## THE TASK
Write out a word-for-word repetition of the lines that come before the line containing "- Implicit: Exceptions" in the listing below, along with that line itself, omitting pictures.

## SUPPLIED ENTRIES
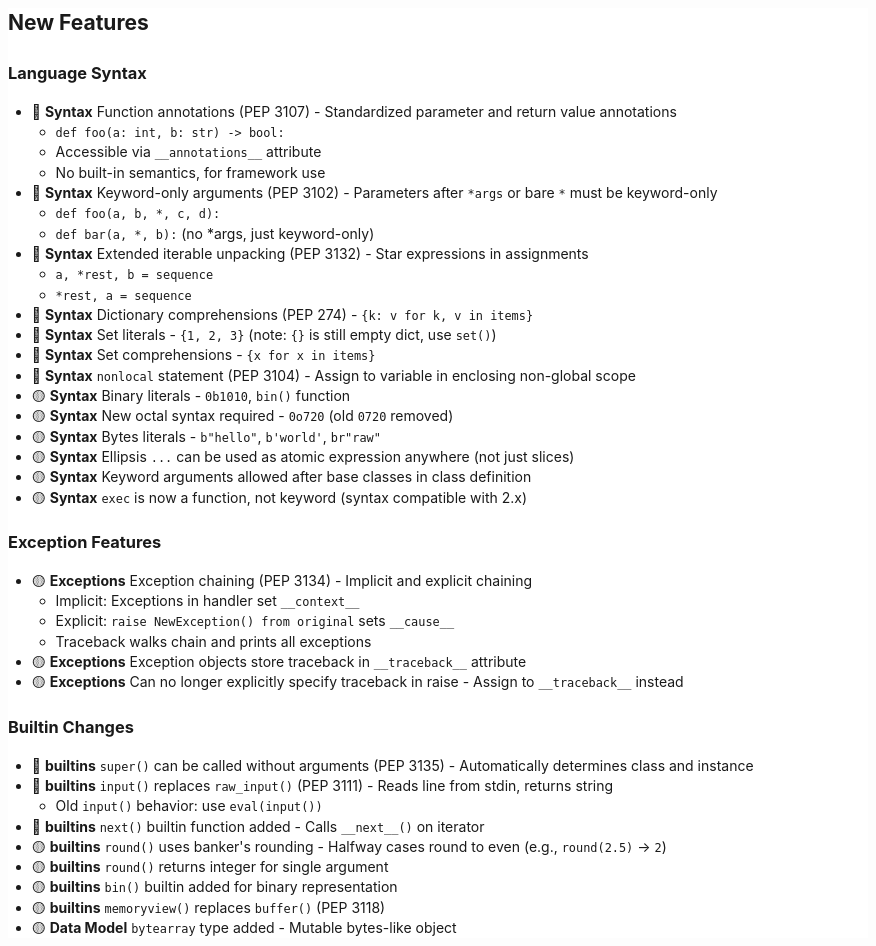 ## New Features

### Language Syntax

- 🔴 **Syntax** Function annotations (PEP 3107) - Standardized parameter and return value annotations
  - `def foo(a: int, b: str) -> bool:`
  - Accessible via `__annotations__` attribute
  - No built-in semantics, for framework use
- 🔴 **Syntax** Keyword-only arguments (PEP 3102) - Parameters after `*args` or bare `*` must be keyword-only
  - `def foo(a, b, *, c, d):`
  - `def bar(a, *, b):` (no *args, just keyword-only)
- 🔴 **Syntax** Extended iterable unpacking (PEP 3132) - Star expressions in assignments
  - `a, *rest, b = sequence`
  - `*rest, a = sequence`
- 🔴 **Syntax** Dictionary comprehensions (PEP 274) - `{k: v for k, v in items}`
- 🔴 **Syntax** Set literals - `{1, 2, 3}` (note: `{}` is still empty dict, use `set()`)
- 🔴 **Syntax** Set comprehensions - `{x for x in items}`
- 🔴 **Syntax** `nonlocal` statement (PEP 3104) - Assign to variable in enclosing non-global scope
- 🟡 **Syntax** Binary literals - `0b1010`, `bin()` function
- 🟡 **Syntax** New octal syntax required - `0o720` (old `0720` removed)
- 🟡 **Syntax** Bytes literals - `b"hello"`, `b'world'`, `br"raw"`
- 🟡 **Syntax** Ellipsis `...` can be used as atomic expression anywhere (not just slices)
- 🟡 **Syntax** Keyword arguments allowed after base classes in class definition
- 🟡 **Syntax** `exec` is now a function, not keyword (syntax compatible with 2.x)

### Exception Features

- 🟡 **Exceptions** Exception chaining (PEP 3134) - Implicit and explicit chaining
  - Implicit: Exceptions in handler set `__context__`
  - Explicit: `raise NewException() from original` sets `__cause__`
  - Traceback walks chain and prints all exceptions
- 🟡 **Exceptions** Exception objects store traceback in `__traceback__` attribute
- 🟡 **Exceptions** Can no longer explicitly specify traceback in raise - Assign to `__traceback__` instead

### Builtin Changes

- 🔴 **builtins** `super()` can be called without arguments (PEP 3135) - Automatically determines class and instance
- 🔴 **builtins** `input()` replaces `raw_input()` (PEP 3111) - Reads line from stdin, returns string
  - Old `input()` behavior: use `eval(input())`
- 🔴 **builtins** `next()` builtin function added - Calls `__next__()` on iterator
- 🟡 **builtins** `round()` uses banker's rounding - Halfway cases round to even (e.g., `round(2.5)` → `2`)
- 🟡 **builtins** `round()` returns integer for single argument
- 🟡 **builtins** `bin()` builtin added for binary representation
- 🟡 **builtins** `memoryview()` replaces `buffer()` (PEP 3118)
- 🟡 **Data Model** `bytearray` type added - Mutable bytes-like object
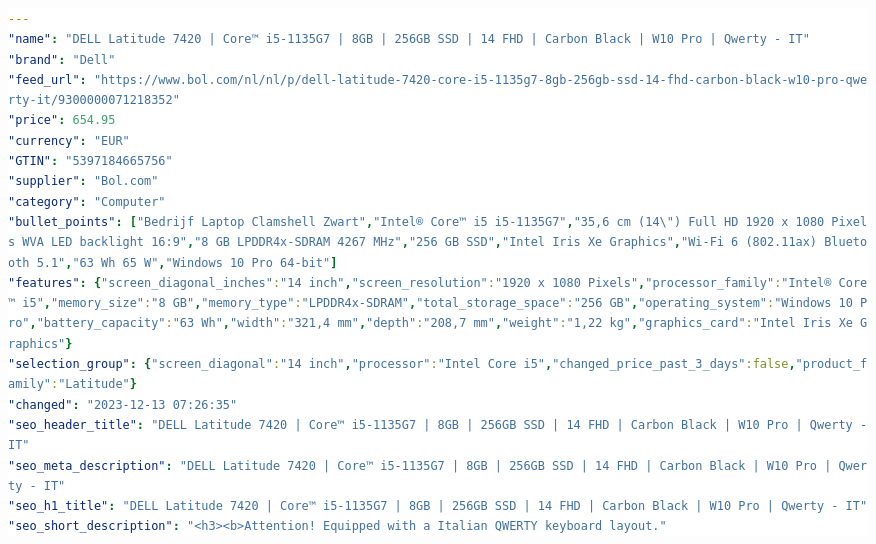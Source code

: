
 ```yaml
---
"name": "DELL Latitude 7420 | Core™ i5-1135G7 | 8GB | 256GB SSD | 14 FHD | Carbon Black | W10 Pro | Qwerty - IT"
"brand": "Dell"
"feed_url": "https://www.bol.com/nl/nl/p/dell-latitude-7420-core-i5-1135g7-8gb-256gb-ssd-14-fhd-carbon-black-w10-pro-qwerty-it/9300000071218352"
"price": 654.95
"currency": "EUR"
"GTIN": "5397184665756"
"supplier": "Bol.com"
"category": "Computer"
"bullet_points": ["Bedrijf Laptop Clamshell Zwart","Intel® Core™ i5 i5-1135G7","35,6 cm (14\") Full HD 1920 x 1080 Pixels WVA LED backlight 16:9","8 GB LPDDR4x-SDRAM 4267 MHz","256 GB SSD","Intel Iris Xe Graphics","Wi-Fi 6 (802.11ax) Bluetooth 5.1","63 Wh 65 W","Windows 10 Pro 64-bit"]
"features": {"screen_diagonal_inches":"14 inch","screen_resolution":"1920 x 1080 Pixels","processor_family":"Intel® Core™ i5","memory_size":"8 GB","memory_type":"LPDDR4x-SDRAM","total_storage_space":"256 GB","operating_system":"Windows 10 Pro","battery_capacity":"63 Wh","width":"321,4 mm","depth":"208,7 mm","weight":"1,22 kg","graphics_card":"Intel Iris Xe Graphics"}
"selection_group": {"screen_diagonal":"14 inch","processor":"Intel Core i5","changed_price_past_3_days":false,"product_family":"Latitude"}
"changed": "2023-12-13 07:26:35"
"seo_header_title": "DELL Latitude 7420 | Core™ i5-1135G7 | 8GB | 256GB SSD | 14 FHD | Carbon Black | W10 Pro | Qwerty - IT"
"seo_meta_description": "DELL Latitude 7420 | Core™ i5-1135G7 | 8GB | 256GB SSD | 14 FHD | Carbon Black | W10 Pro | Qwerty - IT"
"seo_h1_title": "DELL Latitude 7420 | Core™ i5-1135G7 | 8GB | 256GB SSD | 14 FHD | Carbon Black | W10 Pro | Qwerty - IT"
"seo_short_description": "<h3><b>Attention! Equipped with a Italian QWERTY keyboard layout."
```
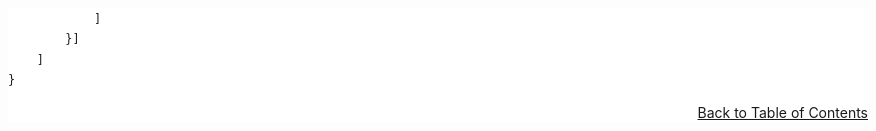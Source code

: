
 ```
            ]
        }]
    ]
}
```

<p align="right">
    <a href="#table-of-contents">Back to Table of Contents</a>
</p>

## TASK SOLUTION
 ## New Features

### Language Syntax

- 🔴 **Syntax** Function annotations (PEP 3107) - Standardized parameter and return value annotations
  - `def foo(a: int, b: str) -> bool:`
  - Accessible via `__annotations__` attribute
  - No built-in semantics, for framework use
- 🔴 **Syntax** Keyword-only arguments (PEP 3102) - Parameters after `*args` or bare `*` must be keyword-only
  - `def foo(a, b, *, c, d):`
  - `def bar(a, *, b):` (no *args, just keyword-only)
- 🔴 **Syntax** Extended iterable unpacking (PEP 3132) - Star expressions in assignments
  - `a, *rest, b = sequence`
  - `*rest, a = sequence`
- 🔴 **Syntax** Dictionary comprehensions (PEP 274) - `{k: v for k, v in items}`
- 🔴 **Syntax** Set literals - `{1, 2, 3}` (note: `{}` is still empty dict, use `set()`)
- 🔴 **Syntax** Set comprehensions - `{x for x in items}`
- 🔴 **Syntax** `nonlocal` statement (PEP 3104) - Assign to variable in enclosing non-global scope
- 🟡 **Syntax** Binary literals - `0b1010`, `bin()` function
- 🟡 **Syntax** New octal syntax required - `0o720` (old `0720` removed)
- 🟡 **Syntax** Bytes literals - `b"hello"`, `b'world'`, `br"raw"`
- 🟡 **Syntax** Ellipsis `...` can be used as atomic expression anywhere (not just slices)
- 🟡 **Syntax** Keyword arguments allowed after base classes in class definition
- 🟡 **Syntax** `exec` is now a function, not keyword (syntax compatible with 2.x)

### Exception Features

- 🟡 **Exceptions** Exception chaining (PEP 3134) - Implicit and explicit chaining
  - Implicit: Exceptions in handler set `__context__`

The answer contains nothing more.